あきれながらオーヌシ師匠は黒エールを飲み干した。




翌日

公営鉄道系列のホテルで目が覚めた俺は、適当な朝食をとって町へ出る。

ハスティナ市は工業都市というだけあって、工作機械市場なるものまで存在する。ここでは機械部品や完成品の機械など、様々なものが雑多に売られている。

「前照灯のネジと、ついでに電球も買い込んで・・・あ、このラチェットレンチいいなぁ・・・」

普段から使う者としては目移りしてしまうのは仕方のないことである。


一通り買い込むとC55-12へ荷物を置き、ついでにハスティナ貨物ターミナルへ行く。

“機関士用”の窓口へ行くと、かなり込み合っていた。

窓口の数も多いのだが、機関士の数も多い。

「さすがは鉄道で発展した町ってとこか。」

ふと外を見ても種類雑多な機関車がそろっていた。


余談だが、機関車は地域性が出る。

理由は単純で、世界中で“連結器”や“線路幅”は統一されているが、それ以外は民間会社がその基準に合うように機関車を作るからだ。

そのため、ここら辺では“DRG社”が多い。

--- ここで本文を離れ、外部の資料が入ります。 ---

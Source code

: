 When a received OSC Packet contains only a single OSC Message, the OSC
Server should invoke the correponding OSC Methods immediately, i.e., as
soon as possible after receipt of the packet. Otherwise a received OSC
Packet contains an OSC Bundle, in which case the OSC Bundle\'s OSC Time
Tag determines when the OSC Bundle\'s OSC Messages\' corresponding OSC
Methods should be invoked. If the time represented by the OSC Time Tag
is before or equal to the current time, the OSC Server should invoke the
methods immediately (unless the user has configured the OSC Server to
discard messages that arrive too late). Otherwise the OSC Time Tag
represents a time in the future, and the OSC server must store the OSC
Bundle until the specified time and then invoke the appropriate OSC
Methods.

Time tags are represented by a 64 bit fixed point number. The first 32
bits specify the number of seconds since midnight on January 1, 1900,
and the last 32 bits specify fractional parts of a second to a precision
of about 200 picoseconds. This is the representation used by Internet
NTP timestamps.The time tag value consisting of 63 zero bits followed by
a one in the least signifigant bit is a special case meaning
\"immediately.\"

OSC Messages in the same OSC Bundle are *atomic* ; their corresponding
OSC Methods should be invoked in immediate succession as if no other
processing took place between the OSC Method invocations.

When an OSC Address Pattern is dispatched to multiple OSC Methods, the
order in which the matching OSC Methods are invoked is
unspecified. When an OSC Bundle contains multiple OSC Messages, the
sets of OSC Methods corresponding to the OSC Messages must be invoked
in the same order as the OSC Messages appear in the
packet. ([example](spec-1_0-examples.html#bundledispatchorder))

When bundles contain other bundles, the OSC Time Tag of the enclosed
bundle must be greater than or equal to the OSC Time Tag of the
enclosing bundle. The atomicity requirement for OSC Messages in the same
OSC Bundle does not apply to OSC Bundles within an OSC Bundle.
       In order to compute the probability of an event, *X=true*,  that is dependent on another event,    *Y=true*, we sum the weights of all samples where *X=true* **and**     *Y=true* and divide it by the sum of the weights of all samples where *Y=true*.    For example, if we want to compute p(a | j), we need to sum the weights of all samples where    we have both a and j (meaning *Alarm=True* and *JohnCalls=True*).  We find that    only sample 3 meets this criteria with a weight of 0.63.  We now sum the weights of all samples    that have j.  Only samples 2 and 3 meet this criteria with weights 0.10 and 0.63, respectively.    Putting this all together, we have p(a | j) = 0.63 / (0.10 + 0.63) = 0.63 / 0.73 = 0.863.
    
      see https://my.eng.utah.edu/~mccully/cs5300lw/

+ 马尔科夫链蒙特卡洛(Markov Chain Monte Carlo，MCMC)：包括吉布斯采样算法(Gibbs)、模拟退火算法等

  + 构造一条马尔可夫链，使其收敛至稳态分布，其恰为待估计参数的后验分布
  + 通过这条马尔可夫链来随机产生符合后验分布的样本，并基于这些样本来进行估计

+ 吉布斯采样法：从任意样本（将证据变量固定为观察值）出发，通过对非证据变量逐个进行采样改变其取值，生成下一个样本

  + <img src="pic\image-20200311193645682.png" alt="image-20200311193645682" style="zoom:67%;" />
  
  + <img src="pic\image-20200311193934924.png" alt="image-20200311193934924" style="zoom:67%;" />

ほかには“SNCF”や“SBB”といった会社があるが、ここいら一帯は圧倒的にDRG社だ。


ちなみにC55-12も正式な表記は“JGR C55-12”である。


やっと番号札で呼ばれて、窓口へ行くことができた。

「あまり遠くに行かない仕事が欲しいんだが。」

俺は登録証を置いた。

「珍しい機関車ですね・・・。えっと・・・。

期間はどのくらいがいいですか?」

「日帰りにしたい。」

「う~ん・・・そうなると旅客のほうがお勧めですね。貨物も日帰りが後にはありますが、今は貨客混合か旅客のほうが報酬的によろしいかと。」

「いや、個人事業主なんで、車掌とかいないんですよ。客車も持ってないし。」

「ただいまでしたら、客車と車掌は無料でレンタルできるキャンペーンを行っております。」

その後も受付のお姉さんはしつこく旅客を勧めてきた。

結局、何も仕事を決めずに宿に戻った。


このお姉さんのしつこさの原因は、新聞が教えてくれた。

“ずさん管理!ナルバ川支流ニベ川ダム決壊!”

“土砂がナルバ川本流まで侵入。河川船舶と水産業に大ダメージ”


つまり、これで貨物特需が生まれ、余分な機関車がナルバ川沿いの路線へ向け旅立ってしまうのを恐れたのだろう。または、旅立ってしまったか。

確かに生産物も鉄道輸送しているハスティナ市だが、毎日必要な旅客通勤列車がやられるほうがダメージはでかい・・・。

いや待て。

すでに多少の生産物の滞りを無視しなければならないレベルでやばいのか・・・?


結局、翌日、報酬がよかったので短距離旅客列車の依頼を受けた。


「本日車掌を務めさせていただきます、エイラといいます!よ、よろしくお願いします!」

「エトムントです。よろしく。」

明らかに年下の車掌が来た。

まぁ、無料キャンペーンだ。文句言うなってやつか。


青い車掌服にケピ帽、髪は邪魔にならないようポニーテールにしてある。

化粧は薄め。上着のポケットが少し膨らんでいるのは予備の手袋か。

一応、初心者ではないようだ。


「こちらが今日けん引する客車の詳細になります。あと20分ほどで信号係が来る予定ですけど、よろしいでしょうか。」

「ん。問題ないよ。」

“客車の詳細”なんて初めてもらった。ハスティナではこういうものなのだろうか?


「ほぅ。よくできてるね・・・」

思わず“客車の詳細”を見て感想が出た。

例えば“客車5両”といっても重さが全く違ったり、ひどいときにはブレーキ装置が一部の客車にしかついていない、なんてこともある。

これによれば、全車貫通ブレーキ付き、車検は生きてる。問題ない。


「あ、ありがとうございます!これ、私の手造りでして・・・」

驚いた。

こりゃ、なかなかいい車掌かもしれない。


朝6:25

汽笛一声、C55-12はゆっくりハスティナ客車区で客車を連結し、ハスティナ駅へ侵入した。